(Stored data entries)
--

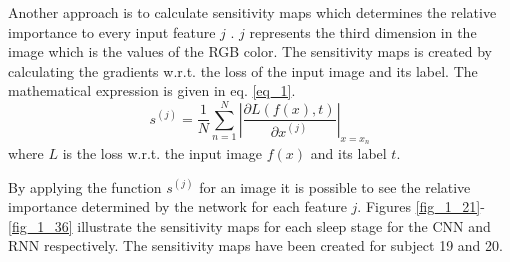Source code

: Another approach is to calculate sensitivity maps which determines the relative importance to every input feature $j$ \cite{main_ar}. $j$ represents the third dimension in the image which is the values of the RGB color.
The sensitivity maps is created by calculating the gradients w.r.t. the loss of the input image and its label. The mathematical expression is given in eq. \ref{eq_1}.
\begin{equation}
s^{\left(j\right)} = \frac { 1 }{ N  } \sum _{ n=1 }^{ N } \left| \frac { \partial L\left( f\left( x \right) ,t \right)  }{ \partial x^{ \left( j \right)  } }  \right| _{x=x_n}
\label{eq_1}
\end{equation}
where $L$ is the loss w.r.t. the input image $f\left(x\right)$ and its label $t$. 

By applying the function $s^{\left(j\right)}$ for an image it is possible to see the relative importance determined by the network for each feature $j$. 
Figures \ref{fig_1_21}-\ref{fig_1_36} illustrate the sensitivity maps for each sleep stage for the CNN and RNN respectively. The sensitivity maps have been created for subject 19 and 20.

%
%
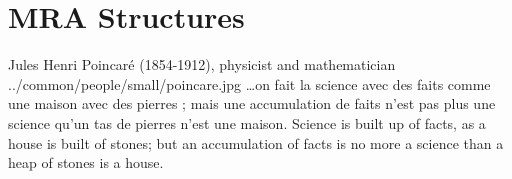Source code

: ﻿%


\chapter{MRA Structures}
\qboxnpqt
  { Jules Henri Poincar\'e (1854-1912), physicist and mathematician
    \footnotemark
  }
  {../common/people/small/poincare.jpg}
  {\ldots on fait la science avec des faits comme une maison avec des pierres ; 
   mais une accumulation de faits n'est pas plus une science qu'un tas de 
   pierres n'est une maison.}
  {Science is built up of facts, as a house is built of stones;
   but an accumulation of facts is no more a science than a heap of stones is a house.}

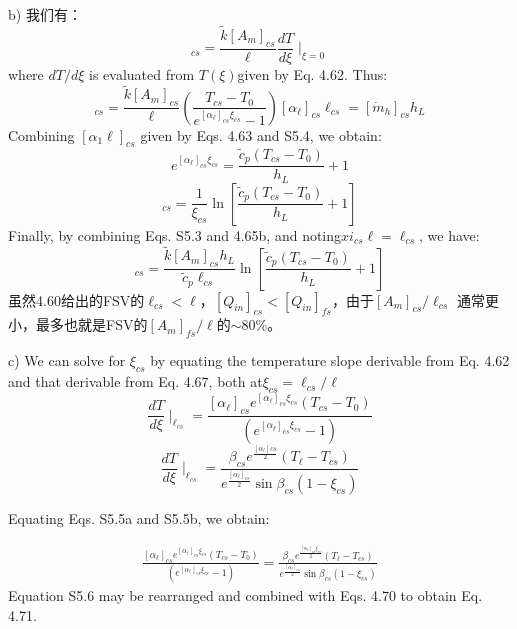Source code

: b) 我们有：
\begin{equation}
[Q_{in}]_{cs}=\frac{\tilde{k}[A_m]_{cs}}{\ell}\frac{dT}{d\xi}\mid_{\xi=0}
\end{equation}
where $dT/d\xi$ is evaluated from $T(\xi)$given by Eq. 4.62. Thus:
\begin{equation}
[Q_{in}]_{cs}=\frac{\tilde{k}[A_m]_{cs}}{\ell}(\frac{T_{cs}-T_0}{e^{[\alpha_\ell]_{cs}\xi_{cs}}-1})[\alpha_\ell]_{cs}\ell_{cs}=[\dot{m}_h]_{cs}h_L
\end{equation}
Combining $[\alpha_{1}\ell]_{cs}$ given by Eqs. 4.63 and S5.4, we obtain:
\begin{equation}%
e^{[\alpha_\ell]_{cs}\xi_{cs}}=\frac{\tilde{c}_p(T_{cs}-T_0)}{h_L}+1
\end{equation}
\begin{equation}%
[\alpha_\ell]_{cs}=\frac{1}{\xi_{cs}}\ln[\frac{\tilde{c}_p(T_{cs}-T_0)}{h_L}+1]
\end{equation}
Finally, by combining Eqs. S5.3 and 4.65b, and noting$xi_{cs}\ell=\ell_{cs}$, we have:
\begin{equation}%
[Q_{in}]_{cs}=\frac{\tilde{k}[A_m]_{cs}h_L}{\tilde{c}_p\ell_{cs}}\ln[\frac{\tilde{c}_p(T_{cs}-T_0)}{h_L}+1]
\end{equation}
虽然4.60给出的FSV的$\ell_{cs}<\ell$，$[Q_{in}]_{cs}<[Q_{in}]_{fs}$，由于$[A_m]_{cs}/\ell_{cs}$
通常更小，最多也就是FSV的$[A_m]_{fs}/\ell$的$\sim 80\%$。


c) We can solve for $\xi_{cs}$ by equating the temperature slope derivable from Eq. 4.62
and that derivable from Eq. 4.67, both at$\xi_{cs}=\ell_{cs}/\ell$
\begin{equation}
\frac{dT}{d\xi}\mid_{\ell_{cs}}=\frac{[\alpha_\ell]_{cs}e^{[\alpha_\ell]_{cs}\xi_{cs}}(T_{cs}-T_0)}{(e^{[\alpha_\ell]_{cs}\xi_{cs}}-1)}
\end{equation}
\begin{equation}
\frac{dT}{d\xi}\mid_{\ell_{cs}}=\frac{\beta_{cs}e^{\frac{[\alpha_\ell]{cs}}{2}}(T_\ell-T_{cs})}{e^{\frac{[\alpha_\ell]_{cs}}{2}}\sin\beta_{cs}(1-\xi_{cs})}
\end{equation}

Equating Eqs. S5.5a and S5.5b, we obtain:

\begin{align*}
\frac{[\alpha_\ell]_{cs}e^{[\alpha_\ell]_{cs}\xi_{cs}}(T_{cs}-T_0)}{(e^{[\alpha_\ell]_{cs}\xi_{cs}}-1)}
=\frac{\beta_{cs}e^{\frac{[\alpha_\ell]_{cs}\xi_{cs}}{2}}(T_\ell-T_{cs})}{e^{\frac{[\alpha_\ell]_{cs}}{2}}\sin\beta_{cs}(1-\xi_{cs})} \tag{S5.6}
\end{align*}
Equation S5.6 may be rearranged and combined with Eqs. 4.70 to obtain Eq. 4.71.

--

● **Requirement**: The answer is the records above, repeated exactly, with no picture in it.

● **Result below**:
Source code

: Another approach is to calculate sensitivity maps which determines the relative importance to every input feature $j$ \cite{main_ar}. $j$ represents the third dimension in the image which is the values of the RGB color.
The sensitivity maps is created by calculating the gradients w.r.t. the loss of the input image and its label. The mathematical expression is given in eq. \ref{eq_1}.
\begin{equation}
s^{\left(j\right)} = \frac { 1 }{ N  } \sum _{ n=1 }^{ N } \left| \frac { \partial L\left( f\left( x \right) ,t \right)  }{ \partial x^{ \left( j \right)  } }  \right| _{x=x_n}
\label{eq_1}
\end{equation}
where $L$ is the loss w.r.t. the input image $f\left(x\right)$ and its label $t$. 

By applying the function $s^{\left(j\right)}$ for an image it is possible to see the relative importance determined by the network for each feature $j$. 
Figures \ref{fig_1_21}-\ref{fig_1_36} illustrate the sensitivity maps for each sleep stage for the CNN and RNN respectively. The sensitivity maps have been created for subject 19 and 20.

%
%
Source code

: ﻿%


\chapter{MRA Structures}
\qboxnpqt
  { Jules Henri Poincar\'e (1854-1912), physicist and mathematician
    \footnotemark
  }
  {../common/people/small/poincare.jpg}
  {\ldots on fait la science avec des faits comme une maison avec des pierres ; 
   mais une accumulation de faits n'est pas plus une science qu'un tas de 
   pierres n'est une maison.}
  {Science is built up of facts, as a house is built of stones;
   but an accumulation of facts is no more a science than a heap of stones is a house.}

Source code

: b) 我们有：
\begin{equation}
[Q_{in}]_{cs}=\frac{\tilde{k}[A_m]_{cs}}{\ell}\frac{dT}{d\xi}\mid_{\xi=0}
\end{equation}
where $dT/d\xi$ is evaluated from $T(\xi)$given by Eq. 4.62. Thus:
\begin{equation}
[Q_{in}]_{cs}=\frac{\tilde{k}[A_m]_{cs}}{\ell}(\frac{T_{cs}-T_0}{e^{[\alpha_\ell]_{cs}\xi_{cs}}-1})[\alpha_\ell]_{cs}\ell_{cs}=[\dot{m}_h]_{cs}h_L
\end{equation}
Combining $[\alpha_{1}\ell]_{cs}$ given by Eqs. 4.63 and S5.4, we obtain:
\begin{equation}%
e^{[\alpha_\ell]_{cs}\xi_{cs}}=\frac{\tilde{c}_p(T_{cs}-T_0)}{h_L}+1
\end{equation}
\begin{equation}%
[\alpha_\ell]_{cs}=\frac{1}{\xi_{cs}}\ln[\frac{\tilde{c}_p(T_{cs}-T_0)}{h_L}+1]
\end{equation}
Finally, by combining Eqs. S5.3 and 4.65b, and noting$xi_{cs}\ell=\ell_{cs}$, we have:
\begin{equation}%
[Q_{in}]_{cs}=\frac{\tilde{k}[A_m]_{cs}h_L}{\tilde{c}_p\ell_{cs}}\ln[\frac{\tilde{c}_p(T_{cs}-T_0)}{h_L}+1]
\end{equation}
虽然4.60给出的FSV的$\ell_{cs}<\ell$，$[Q_{in}]_{cs}<[Q_{in}]_{fs}$，由于$[A_m]_{cs}/\ell_{cs}$
通常更小，最多也就是FSV的$[A_m]_{fs}/\ell$的$\sim 80\%$。


c) We can solve for $\xi_{cs}$ by equating the temperature slope derivable from Eq. 4.62
and that derivable from Eq. 4.67, both at$\xi_{cs}=\ell_{cs}/\ell$
\begin{equation}
\frac{dT}{d\xi}\mid_{\ell_{cs}}=\frac{[\alpha_\ell]_{cs}e^{[\alpha_\ell]_{cs}\xi_{cs}}(T_{cs}-T_0)}{(e^{[\alpha_\ell]_{cs}\xi_{cs}}-1)}
\end{equation}
\begin{equation}
\frac{dT}{d\xi}\mid_{\ell_{cs}}=\frac{\beta_{cs}e^{\frac{[\alpha_\ell]{cs}}{2}}(T_\ell-T_{cs})}{e^{\frac{[\alpha_\ell]_{cs}}{2}}\sin\beta_{cs}(1-\xi_{cs})}
\end{equation}

Equating Eqs. S5.5a and S5.5b, we obtain:

\begin{align*}
\frac{[\alpha_\ell]_{cs}e^{[\alpha_\ell]_{cs}\xi_{cs}}(T_{cs}-T_0)}{(e^{[\alpha_\ell]_{cs}\xi_{cs}}-1)}
=\frac{\beta_{cs}e^{\frac{[\alpha_\ell]_{cs}\xi_{cs}}{2}}(T_\ell-T_{cs})}{e^{\frac{[\alpha_\ell]_{cs}}{2}}\sin\beta_{cs}(1-\xi_{cs})} \tag{S5.6}
\end{align*}
Equation S5.6 may be rearranged and combined with Eqs. 4.70 to obtain Eq. 4.71.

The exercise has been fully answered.